I just converted my blog from PyBlosxom to Jekyll. After the conversion, I wanted to make sure that no incoming links were broken. I recorded the following screencast of me answering that question.

This wasn't rehearsed; I didn't even spend time thinking about how I'd solve the problem ahead of time. I was also sort of run down while recording it; I'd been hacking away at this stuff for many hours by the time I recorded. Still, it gives you a glimpse of what it looks like when I puzzle through a problem at the Unix command line, something that people seem to be interested in.

A Raw View into My Unix Hackery from Gary Bernhardt on Vimeo.

At the end, I come up with a pretty long command. I did some further tweaking after the screencast ended; the final command is below. Although I've formatted it on multiple lines here, keep in mind that this was written at the console without newlines or regard for quality or brevity, so it's not pretty. See the video to learn how such things are born.

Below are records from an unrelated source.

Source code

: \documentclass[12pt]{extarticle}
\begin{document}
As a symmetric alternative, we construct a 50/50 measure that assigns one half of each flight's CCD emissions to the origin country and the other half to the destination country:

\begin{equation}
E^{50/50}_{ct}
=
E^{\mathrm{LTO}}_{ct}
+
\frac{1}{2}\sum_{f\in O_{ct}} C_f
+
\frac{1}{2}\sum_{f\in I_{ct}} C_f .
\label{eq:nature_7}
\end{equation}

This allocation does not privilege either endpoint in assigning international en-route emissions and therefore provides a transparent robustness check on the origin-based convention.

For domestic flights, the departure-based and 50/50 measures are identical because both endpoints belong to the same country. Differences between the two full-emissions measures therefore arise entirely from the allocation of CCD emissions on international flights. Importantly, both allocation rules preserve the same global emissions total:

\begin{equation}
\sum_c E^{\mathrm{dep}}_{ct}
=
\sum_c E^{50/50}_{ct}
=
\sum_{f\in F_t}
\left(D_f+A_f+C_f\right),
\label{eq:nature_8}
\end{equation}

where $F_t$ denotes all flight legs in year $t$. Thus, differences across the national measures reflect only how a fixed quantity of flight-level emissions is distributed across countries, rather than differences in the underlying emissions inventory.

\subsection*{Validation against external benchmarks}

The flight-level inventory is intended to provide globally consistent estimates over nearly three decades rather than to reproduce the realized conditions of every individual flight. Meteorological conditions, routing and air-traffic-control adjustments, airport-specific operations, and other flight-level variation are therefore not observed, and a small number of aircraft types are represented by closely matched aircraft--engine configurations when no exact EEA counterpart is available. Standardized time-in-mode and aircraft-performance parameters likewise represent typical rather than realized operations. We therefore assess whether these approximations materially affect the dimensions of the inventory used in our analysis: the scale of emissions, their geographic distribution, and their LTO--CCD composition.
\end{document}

cat logs/apache/access_blog* |
grep ' 200 ' |
grep -v '"http://blog.extracheese.org/[^"]' |
grep -v 'Feedfetcher-Google' |
grep -v 'Googlebot' |
grep -v 'my6sense' |
grep -v 'search.msn.com' |
grep -v 'scoutjet' |
grep -v 'betaBot' |
grep -v 'Yahoo! Slurp' |
grep -v 'aggregator:Spinn3r' |
grep -v 'FeedBurner' |
grep -v 'Planet Python' |
grep -v 'FeedBurner/1.0' |
grep -v 80legs.com |
grep -v Yandex |
grep -v '.NET CLR' |
grep -v 'seoprofiler' |
grep -v 'urdland' |
grep -v 'Speedy Spider' |
grep -v 'Ask Jeeves' |
cut -d '"' -f 2 |
cut -d ' ' -f 2 |
awk '{urls[$1]++} END {for (url in urls) print urls[url], url}' |
sort -nr |
grep -v 'index.php' |
grep -v 'widgetType' |
cut -d ' ' -f 2 |
cut -d '?' -f 1 |
while read url; do
    curl "http://localhost:4000$url" 2>&1 |
    grep -i '<h1>not found</h1>' > /dev/null;
    if [ $? -eq 0 ]; then
        echo $url;
    fi;
done |
grep -v '\.css$' |
grep -v '\.js$'

Happily, I only had to redirect the RSS feed URLs. Everything else that I actually cared about worked the first time!